Dataset excerpts
# # # #

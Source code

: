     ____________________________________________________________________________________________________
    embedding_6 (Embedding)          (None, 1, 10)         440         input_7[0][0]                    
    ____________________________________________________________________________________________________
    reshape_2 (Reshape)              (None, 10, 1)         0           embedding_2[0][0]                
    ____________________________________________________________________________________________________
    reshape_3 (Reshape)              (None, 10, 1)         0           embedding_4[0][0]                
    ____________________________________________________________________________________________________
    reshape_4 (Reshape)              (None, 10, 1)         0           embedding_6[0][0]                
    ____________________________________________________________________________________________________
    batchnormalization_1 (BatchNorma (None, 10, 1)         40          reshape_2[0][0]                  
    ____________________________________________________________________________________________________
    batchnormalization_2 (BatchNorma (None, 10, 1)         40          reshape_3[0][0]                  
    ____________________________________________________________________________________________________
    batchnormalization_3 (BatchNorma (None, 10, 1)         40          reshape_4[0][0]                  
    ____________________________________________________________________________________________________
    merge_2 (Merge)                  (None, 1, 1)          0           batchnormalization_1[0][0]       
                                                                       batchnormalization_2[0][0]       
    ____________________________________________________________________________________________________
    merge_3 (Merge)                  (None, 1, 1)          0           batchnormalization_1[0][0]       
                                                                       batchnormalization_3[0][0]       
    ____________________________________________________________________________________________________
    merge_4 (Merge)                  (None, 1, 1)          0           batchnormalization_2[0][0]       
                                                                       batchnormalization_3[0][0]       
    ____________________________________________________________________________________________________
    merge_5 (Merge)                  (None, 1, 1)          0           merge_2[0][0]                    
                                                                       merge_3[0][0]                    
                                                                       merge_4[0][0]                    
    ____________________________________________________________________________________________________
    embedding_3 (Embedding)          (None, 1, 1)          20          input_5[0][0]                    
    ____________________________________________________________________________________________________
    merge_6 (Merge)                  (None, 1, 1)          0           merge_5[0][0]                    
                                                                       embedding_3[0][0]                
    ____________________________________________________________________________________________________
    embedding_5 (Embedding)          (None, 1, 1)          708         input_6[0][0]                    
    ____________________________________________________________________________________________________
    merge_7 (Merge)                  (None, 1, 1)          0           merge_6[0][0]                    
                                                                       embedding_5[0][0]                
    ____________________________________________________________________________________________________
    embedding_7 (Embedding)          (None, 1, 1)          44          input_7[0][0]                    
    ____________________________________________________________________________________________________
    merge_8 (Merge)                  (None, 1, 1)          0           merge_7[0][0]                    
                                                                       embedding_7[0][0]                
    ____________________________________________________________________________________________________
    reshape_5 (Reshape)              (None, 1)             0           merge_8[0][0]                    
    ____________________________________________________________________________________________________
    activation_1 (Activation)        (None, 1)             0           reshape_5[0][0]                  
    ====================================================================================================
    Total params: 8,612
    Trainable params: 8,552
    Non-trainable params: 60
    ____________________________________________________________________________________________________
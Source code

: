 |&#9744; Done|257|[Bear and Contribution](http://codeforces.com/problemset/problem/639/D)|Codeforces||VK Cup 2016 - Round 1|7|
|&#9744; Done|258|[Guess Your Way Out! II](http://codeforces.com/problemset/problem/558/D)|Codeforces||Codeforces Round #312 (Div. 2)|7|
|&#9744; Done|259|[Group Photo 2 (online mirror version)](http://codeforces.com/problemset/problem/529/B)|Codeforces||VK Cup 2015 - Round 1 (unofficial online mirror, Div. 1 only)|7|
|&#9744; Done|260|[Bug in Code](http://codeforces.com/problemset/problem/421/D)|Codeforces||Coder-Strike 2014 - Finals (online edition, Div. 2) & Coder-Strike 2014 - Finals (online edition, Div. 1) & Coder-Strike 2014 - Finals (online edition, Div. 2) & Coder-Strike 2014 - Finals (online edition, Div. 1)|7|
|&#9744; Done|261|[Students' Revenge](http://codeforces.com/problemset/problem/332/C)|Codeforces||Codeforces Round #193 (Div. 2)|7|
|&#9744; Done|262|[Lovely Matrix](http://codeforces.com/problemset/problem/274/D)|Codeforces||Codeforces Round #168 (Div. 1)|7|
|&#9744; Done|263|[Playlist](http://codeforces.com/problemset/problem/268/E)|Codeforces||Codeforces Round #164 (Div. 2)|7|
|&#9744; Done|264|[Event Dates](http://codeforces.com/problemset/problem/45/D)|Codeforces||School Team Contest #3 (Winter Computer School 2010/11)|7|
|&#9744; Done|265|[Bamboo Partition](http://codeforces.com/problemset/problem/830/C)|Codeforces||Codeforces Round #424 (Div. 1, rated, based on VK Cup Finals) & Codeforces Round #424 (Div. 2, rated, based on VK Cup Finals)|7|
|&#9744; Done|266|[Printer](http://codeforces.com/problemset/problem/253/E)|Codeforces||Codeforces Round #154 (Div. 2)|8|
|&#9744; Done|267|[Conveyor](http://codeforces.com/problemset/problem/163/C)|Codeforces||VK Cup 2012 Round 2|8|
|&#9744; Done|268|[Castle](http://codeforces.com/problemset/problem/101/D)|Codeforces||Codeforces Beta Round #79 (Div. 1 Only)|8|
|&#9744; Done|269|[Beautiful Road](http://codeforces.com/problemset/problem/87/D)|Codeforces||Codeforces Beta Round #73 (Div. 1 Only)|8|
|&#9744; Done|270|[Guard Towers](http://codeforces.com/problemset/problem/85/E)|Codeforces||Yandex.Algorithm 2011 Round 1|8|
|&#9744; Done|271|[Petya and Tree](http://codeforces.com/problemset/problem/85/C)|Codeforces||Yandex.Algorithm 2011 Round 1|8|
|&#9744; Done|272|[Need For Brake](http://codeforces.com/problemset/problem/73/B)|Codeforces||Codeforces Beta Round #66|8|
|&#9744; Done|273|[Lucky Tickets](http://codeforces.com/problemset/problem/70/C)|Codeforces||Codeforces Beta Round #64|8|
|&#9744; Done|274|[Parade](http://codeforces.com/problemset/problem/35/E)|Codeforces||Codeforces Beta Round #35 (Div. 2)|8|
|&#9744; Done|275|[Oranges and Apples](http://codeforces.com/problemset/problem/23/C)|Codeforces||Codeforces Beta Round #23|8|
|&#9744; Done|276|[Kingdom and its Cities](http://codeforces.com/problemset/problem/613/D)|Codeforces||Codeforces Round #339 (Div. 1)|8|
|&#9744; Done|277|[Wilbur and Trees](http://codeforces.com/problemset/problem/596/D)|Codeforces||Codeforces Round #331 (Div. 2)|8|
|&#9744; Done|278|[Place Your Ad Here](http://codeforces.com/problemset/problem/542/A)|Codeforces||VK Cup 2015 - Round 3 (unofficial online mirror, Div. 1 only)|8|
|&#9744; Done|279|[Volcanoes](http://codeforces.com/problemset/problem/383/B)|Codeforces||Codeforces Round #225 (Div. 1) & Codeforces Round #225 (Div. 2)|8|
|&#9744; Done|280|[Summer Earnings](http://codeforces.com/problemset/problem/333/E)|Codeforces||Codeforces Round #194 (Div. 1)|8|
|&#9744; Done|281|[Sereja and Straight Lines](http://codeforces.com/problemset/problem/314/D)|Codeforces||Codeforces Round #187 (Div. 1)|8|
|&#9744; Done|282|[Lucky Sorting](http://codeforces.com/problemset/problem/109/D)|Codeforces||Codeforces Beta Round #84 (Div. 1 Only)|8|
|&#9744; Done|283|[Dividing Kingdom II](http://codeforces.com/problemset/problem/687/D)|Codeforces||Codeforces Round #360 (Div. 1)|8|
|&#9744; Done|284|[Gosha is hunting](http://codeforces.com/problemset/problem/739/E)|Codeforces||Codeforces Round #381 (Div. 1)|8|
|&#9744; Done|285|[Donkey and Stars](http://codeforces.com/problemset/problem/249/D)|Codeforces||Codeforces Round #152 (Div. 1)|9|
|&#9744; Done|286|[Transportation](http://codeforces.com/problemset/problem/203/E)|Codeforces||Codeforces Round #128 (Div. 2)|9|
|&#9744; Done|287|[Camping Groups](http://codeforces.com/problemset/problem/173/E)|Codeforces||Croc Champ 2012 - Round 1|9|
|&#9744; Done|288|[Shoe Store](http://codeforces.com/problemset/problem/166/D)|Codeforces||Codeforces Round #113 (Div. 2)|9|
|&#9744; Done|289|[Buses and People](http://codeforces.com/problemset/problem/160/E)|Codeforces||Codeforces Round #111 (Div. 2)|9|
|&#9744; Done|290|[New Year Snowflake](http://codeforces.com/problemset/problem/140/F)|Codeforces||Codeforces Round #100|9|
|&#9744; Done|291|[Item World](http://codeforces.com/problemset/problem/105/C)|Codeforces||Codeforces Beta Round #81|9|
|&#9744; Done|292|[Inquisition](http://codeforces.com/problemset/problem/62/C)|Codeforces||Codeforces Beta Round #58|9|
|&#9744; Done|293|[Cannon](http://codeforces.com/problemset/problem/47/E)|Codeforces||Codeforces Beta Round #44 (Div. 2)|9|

# # # #

WHAT TO WORK ON |
I'd like the lines above from the one with "#154 (Div. 2)|8|" up to and including the one with "#339 (Div. 1)|8|" copied exactly, with no other lines.

RESULT FOR THIS EXERCISE |
|&#9744; Done|266|[Printer](http://codeforces.com/problemset/problem/253/E)|Codeforces||Codeforces Round #154 (Div. 2)|8|
|&#9744; Done|267|[Conveyor](http://codeforces.com/problemset/problem/163/C)|Codeforces||VK Cup 2012 Round 2|8|
|&#9744; Done|268|[Castle](http://codeforces.com/problemset/problem/101/D)|Codeforces||Codeforces Beta Round #79 (Div. 1 Only)|8|
|&#9744; Done|269|[Beautiful Road](http://codeforces.com/problemset/problem/87/D)|Codeforces||Codeforces Beta Round #73 (Div. 1 Only)|8|
|&#9744; Done|270|[Guard Towers](http://codeforces.com/problemset/problem/85/E)|Codeforces||Yandex.Algorithm 2011 Round 1|8|
|&#9744; Done|271|[Petya and Tree](http://codeforces.com/problemset/problem/85/C)|Codeforces||Yandex.Algorithm 2011 Round 1|8|
|&#9744; Done|272|[Need For Brake](http://codeforces.com/problemset/problem/73/B)|Codeforces||Codeforces Beta Round #66|8|
|&#9744; Done|273|[Lucky Tickets](http://codeforces.com/problemset/problem/70/C)|Codeforces||Codeforces Beta Round #64|8|
|&#9744; Done|274|[Parade](http://codeforces.com/problemset/problem/35/E)|Codeforces||Codeforces Beta Round #35 (Div. 2)|8|
|&#9744; Done|275|[Oranges and Apples](http://codeforces.com/problemset/problem/23/C)|Codeforces||Codeforces Beta Round #23|8|
|&#9744; Done|276|[Kingdom and its Cities](http://codeforces.com/problemset/problem/613/D)|Codeforces||Codeforces Round #339 (Div. 1)|8|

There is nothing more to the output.